Can we use mathematical induction when induction basis is 'too' broad?

Question

Imagine I wanted to use the induction principle to prove that a certain proposition was true for diagonal matrices. The induction is done in the dimension of the matrix.

So, the induction basis is for $n=1$. However, at this basis, there is no difference between a diagonal matrix and a non-diagonal matrix. So, how can we be sure that the reason it's right is due to being a diagonal matrix, and not because it's non-diagonal matrix. Shouldn't the basis be $n=2$?

Any help would be appreciated.

Answer 1

For $n=1$, a result for diagonal matrices is the same as that result for arbitrary matrices; a difference between the two situations shows up only when $n\geq2$. So, if you start the induction at $n=1$, the difference will show up only in the induction step, not in the basis of the induction. That is, if the result is correct only for diagonal matrices and not for all matrices, then you'll need to assume "diagonal" in the induction step, even though it didn't matter in the basis.

Answer 2

The induction principle you are trying to use is:

Suppose that $P(1)$ is true and that if $P(n)$ is true then $P(n+1)$ is true. Then $P(n)$ is true for all $n$.

In this case, $P(n)$ is the statement

For all diagonal matrices of dimension $n$, [...something...]

You are confused about showing that $P(1)$ is true, because every matrix of dimension $1$ is diagonal. The good news is that you needn't be worried about this - if you show that the statement is true for all $1\times 1$ matrices, then you've proved $P(1)$.

You worry that:

So, how can we be sure that the reason it's right is due to being a diagonal matrix, and not because it's non-diagonal matrix

But you needn't worry about this. The principle of induction says nothing about the reason that something is true.

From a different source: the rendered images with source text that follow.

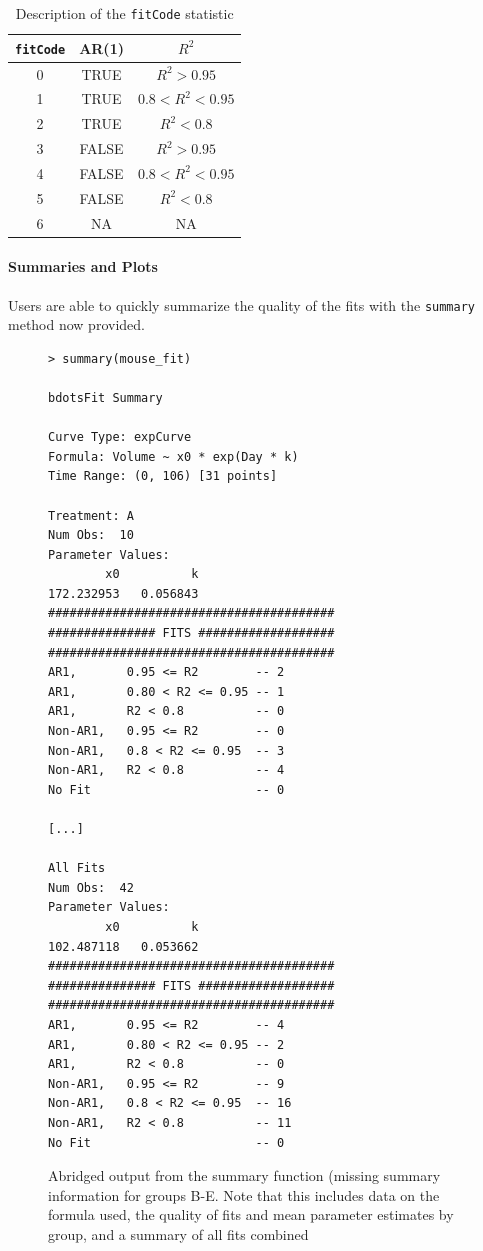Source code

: \documentclass{article}
\newcommand{\xt}{\texttt}%
\begin{document}
\begin{singlespace}
\begin{table}[H]
\centering
\def\arraystretch{1.5}
\begin{tabular}{|c|c|c|}
\hline
\xt{fitCode} & AR(1) & $R^2$ \\
\hline
0 & TRUE & $R^2 > 0.95$ \\
1 & TRUE & $0.8 < R^2 < 0.95$ \\
2 & TRUE & $ R^2 <0.8$ \\
3 & FALSE & $R^2 >0.95$ \\
4 & FALSE & $0.8 < R^2 < 0.95$ \\
5 & FALSE &$ R^2 <0.8$  \\
6 & NA & NA \\
\hline
\end{tabular}
\caption{Description of the \xt{fitCode} statistic}
\label{tab:fit_codes}
\end{table}
\end{singlespace}


\paragraph{Summaries and Plots}

Users are able to quickly summarize the quality of the fits with the \xt{summary} method now provided. 

\begin{singlespace}
\begin{figure}[H]
\centering
\begin{BVerbatim}
> summary(mouse_fit)

bdotsFit Summary

Curve Type: expCurve 
Formula: Volume ~ x0 * exp(Day * k) 
Time Range: (0, 106) [31 points]

Treatment: A 
Num Obs:  10 
Parameter Values: 
        x0          k 
172.232953   0.056843 
########################################
############### FITS ###################
########################################
AR1,       0.95 <= R2        -- 2 
AR1,       0.80 < R2 <= 0.95 -- 1 
AR1,       R2 < 0.8          -- 0 
Non-AR1,   0.95 <= R2        -- 0 
Non-AR1,   0.8 < R2 <= 0.95  -- 3 
Non-AR1,   R2 < 0.8          -- 4 
No Fit                       -- 0 

[...]

All Fits 
Num Obs:  42 
Parameter Values: 
        x0          k 
102.487118   0.053662 
########################################
############### FITS ###################
########################################
AR1,       0.95 <= R2        -- 4 
AR1,       0.80 < R2 <= 0.95 -- 2 
AR1,       R2 < 0.8          -- 0 
Non-AR1,   0.95 <= R2        -- 9 
Non-AR1,   0.8 < R2 <= 0.95  -- 16 
Non-AR1,   R2 < 0.8          -- 11 
No Fit                       -- 0 
\end{BVerbatim}
\caption{Abridged output from the summary function (missing summary information for groups B-E. Note that this includes data on the formula used, the quality of fits and mean parameter estimates by group, and a summary of all fits combined}
\end{figure}
\end{singlespace}
\end{document}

In your case, it turns out that all $1\times 1$ matrices have your property, but once you switch to $2\times 2$ matrices, only the diagonal matrices have that property. But you've proved that if all $n\times n$ diagonal matrices have the property, then all $(n+1)\times(n+1)$ diagonal matrices have that property. So you can get from case $1$ to case $2$ as follows:

All $1\times1$ matrices have the property $\Rightarrow$

All diagonal $1\times 1$ matrices have the property (as you know, this is actually equivalent) $\Rightarrow$

All diagonal $2\times2$ matrices have the property (using the induction rule) $\Rightarrow$

All diagonal $3\times3$ matrices have the property (using the induction rule again) $\Rightarrow$

and so on

Answer 3

It depends on what you want to prove.

if you want to prove that

$\forall n\geq n_0$ a certain property $P_n$,

you have to begin by checking $P_{n_0}$.

then you take $n\geq n_0$ such that $P_n$ is true and you prove that $P_{n+1}$ is true.